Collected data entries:
-- -- --

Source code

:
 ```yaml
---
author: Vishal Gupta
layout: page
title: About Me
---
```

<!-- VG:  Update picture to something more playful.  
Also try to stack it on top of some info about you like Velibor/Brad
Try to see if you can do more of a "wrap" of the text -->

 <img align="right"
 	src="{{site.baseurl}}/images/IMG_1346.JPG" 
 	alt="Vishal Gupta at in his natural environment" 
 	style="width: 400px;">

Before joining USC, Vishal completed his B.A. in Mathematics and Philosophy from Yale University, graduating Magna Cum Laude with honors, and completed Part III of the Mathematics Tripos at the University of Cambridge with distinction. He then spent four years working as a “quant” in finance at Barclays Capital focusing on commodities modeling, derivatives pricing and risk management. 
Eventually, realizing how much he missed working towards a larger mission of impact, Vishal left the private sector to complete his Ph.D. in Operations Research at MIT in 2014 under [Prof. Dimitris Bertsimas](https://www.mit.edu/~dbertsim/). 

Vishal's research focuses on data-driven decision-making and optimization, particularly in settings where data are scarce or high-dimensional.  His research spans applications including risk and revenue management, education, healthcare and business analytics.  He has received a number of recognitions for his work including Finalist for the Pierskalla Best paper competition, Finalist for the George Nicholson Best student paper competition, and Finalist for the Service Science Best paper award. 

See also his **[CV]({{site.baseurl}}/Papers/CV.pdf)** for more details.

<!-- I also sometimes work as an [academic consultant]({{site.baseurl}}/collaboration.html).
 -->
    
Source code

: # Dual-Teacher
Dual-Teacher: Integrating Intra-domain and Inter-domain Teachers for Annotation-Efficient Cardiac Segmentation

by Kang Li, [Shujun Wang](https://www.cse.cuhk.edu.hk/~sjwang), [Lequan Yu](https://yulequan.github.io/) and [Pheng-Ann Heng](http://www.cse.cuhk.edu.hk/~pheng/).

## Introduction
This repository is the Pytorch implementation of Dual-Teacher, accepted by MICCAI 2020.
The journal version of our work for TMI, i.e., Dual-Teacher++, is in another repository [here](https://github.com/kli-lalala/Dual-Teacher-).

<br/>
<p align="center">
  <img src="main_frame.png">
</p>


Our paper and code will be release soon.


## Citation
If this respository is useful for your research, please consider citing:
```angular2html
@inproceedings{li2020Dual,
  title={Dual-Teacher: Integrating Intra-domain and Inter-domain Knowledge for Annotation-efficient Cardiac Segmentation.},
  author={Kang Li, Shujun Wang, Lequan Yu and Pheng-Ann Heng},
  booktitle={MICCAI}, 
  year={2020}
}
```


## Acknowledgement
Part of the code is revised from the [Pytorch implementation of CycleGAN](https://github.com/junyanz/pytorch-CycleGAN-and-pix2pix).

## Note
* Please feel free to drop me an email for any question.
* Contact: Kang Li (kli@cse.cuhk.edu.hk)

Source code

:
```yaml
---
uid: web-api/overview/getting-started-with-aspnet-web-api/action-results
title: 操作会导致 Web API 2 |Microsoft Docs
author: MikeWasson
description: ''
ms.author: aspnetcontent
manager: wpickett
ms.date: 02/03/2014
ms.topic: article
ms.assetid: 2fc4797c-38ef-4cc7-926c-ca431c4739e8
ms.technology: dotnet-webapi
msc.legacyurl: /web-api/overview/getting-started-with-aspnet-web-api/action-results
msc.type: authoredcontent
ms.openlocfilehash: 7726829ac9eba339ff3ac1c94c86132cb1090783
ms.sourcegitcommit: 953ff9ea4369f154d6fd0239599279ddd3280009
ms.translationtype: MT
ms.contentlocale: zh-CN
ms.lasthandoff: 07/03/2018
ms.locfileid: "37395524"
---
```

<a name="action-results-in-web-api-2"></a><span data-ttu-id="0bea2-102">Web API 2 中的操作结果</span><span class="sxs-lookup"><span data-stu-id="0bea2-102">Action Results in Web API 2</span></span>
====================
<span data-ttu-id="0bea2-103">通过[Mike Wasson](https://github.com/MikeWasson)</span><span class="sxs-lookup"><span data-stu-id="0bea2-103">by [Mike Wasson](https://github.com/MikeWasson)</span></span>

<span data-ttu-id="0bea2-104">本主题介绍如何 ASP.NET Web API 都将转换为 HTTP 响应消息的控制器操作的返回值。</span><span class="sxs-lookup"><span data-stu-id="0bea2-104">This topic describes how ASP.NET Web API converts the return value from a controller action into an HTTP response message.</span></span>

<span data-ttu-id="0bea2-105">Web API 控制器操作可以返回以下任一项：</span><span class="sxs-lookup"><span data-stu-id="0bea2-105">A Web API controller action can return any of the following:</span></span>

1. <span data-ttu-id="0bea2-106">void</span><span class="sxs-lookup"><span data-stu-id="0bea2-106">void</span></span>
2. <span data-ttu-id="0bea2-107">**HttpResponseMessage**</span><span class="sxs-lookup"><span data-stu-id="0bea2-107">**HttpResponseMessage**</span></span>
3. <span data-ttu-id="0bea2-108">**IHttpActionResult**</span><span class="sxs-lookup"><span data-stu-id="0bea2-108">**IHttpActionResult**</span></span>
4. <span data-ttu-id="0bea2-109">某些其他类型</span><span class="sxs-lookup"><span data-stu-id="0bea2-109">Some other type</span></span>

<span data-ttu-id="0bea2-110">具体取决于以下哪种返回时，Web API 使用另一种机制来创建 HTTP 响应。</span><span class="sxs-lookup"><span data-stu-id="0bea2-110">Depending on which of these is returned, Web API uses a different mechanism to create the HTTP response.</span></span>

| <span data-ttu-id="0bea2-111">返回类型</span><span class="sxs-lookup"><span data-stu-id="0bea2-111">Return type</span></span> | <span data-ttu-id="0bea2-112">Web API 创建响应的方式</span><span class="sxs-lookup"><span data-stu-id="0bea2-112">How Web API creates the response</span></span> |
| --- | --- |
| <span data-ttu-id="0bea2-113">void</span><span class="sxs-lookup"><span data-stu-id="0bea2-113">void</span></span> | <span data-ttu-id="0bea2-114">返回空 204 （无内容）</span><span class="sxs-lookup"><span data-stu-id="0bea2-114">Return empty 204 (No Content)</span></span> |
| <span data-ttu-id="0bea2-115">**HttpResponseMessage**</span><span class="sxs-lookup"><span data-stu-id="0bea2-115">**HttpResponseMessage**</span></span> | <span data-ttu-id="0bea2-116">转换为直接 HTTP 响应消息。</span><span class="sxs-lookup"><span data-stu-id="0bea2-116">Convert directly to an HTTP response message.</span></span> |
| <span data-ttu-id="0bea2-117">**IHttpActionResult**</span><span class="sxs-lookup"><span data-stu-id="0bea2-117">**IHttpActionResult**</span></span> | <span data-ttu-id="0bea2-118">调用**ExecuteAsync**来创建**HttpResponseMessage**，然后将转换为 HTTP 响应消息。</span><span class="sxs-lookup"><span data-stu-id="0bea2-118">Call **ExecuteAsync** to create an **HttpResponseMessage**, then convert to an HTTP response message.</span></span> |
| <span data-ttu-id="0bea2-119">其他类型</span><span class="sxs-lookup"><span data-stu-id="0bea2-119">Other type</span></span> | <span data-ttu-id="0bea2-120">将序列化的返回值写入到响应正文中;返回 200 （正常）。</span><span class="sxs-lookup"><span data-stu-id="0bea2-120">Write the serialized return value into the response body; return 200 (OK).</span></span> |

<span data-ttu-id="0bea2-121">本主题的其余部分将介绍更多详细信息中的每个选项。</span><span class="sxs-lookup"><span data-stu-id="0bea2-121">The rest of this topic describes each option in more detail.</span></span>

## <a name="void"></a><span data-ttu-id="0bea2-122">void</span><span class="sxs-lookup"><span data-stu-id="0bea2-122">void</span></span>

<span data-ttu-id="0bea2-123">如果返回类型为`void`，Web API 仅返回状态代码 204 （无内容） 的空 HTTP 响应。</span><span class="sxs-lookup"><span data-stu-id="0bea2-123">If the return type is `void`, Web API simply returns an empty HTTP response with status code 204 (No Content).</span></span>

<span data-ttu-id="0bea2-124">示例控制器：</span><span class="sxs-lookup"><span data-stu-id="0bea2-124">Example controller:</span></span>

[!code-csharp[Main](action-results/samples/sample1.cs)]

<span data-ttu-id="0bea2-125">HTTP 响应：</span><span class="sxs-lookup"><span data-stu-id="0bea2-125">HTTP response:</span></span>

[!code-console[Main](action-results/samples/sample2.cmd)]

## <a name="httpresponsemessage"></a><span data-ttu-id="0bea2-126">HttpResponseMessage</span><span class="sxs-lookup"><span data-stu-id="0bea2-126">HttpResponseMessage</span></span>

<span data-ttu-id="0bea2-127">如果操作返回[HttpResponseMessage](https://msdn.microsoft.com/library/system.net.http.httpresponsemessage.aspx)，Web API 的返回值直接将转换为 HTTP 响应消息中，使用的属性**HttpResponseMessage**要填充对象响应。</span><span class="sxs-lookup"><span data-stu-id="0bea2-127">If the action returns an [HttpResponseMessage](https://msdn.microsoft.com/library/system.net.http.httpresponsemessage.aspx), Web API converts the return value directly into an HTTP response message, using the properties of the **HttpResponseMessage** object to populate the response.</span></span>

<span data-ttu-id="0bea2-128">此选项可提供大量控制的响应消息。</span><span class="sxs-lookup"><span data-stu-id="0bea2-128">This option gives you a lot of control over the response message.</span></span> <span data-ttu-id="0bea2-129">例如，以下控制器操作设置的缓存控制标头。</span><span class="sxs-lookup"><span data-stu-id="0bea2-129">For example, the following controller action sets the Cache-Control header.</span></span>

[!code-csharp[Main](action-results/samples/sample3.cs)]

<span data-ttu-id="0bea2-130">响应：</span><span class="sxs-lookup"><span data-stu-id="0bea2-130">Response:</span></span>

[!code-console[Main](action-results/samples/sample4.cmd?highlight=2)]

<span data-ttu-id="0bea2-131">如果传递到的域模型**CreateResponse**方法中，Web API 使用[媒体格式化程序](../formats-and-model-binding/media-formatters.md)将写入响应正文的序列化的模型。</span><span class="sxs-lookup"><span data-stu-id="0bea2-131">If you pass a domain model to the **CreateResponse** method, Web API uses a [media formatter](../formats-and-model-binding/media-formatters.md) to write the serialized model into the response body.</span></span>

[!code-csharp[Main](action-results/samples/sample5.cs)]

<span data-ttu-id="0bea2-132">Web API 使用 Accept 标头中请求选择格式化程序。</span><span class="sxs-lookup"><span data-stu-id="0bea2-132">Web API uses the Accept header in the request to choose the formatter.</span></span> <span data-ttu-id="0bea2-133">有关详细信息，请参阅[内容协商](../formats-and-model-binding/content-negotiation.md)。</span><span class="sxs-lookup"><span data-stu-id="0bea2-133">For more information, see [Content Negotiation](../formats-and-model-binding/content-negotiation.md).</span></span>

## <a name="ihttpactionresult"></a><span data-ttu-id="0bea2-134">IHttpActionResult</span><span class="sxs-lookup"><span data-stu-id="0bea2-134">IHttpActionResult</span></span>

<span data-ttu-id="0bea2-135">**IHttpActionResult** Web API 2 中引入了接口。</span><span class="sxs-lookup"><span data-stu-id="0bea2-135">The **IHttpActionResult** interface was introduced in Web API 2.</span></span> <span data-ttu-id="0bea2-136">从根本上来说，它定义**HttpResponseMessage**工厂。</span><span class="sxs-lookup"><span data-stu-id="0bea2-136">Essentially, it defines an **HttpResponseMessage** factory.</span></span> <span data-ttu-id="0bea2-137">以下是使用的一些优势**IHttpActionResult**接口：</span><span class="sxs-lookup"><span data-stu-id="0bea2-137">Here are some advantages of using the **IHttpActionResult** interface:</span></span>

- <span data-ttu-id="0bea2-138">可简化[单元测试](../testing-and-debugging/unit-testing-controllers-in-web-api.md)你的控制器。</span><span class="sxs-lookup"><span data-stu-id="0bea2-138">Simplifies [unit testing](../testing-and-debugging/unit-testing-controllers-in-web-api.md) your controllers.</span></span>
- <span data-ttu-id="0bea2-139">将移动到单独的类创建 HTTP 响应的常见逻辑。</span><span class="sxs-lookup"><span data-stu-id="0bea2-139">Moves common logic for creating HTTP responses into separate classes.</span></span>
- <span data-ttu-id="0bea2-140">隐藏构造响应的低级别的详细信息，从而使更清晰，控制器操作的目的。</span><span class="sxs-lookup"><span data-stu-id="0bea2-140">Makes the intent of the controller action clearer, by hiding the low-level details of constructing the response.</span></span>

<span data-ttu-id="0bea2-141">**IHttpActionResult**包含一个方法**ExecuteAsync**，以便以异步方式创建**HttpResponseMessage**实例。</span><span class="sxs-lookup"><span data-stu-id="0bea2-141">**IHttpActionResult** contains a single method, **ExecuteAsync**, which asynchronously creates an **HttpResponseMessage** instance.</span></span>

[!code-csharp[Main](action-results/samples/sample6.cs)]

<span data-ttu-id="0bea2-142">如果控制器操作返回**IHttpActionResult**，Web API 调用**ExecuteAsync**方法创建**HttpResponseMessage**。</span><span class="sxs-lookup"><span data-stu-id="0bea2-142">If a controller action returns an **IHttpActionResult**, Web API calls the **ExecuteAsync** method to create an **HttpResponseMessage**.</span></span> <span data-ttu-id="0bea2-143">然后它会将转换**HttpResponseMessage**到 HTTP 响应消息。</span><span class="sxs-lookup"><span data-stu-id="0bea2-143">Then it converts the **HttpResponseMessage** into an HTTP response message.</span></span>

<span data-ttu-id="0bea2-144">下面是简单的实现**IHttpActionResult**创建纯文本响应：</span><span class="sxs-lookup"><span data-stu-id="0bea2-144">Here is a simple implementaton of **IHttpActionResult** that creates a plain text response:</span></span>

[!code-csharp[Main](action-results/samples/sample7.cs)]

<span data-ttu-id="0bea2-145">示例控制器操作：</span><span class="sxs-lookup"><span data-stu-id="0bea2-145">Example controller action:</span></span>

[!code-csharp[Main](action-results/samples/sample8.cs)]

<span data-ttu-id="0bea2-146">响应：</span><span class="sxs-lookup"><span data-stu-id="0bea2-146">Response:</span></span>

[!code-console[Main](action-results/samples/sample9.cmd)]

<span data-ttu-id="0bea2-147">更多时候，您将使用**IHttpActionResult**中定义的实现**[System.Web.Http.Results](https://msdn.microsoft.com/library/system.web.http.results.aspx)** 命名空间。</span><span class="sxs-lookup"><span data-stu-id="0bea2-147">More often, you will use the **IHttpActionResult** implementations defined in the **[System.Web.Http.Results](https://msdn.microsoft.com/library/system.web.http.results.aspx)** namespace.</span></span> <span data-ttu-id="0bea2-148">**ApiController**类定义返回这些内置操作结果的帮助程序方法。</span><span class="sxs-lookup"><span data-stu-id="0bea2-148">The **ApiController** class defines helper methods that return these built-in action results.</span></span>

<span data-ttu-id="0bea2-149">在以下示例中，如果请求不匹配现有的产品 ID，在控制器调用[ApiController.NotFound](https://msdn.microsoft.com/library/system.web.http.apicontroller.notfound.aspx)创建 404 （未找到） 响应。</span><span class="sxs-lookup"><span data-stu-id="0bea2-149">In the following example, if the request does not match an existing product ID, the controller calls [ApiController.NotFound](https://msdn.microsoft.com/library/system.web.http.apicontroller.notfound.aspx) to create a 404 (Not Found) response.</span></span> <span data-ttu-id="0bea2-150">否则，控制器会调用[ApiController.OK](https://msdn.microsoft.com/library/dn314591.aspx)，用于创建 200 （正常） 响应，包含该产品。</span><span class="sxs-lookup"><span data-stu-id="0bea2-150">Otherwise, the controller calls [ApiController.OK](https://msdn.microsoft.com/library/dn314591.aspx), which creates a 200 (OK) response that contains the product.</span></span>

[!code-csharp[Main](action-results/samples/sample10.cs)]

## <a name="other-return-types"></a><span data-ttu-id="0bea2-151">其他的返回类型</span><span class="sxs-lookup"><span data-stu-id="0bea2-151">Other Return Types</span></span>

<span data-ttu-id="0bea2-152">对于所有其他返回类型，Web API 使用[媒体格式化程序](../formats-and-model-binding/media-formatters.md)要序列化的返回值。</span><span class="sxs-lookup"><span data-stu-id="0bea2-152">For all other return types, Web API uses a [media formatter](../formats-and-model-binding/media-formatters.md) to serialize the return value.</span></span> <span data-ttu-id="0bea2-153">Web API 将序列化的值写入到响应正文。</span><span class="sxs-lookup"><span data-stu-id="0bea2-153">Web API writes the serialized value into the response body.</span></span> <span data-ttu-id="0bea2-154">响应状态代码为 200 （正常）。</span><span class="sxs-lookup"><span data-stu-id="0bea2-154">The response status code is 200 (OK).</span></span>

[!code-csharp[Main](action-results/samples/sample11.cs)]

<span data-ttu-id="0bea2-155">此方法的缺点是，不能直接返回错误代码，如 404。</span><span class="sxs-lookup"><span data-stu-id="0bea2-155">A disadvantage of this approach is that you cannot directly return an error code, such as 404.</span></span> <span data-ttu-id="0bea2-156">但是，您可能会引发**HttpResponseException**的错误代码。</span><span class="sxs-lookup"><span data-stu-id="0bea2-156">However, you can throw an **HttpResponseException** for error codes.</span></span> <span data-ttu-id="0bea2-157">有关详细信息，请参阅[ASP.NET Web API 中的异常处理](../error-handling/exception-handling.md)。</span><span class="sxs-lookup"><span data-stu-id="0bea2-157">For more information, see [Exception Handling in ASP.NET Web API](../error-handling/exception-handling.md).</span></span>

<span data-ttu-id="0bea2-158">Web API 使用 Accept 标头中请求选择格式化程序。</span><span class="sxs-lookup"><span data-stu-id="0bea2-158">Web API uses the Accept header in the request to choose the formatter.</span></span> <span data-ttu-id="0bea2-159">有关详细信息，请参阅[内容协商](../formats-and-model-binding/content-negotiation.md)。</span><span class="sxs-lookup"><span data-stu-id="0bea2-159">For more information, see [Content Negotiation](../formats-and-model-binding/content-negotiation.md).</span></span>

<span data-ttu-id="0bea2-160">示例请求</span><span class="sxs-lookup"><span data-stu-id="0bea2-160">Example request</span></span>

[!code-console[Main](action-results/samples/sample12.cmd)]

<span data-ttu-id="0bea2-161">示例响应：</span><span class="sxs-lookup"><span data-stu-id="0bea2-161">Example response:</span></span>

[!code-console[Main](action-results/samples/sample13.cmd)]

-- -- --

● Activity: In the entries above, which lines hold the string "Shujun"? Report all of them.

● Result:
by Kang Li, [Shujun Wang](https://www.cse.cuhk.edu.hk/~sjwang), [Lequan Yu](https://yulequan.github.io/) and [Pheng-Ann Heng](http://www.cse.cuhk.edu.hk/~pheng/).
  author={Kang Li, Shujun Wang, Lequan Yu and Pheng-Ann Heng},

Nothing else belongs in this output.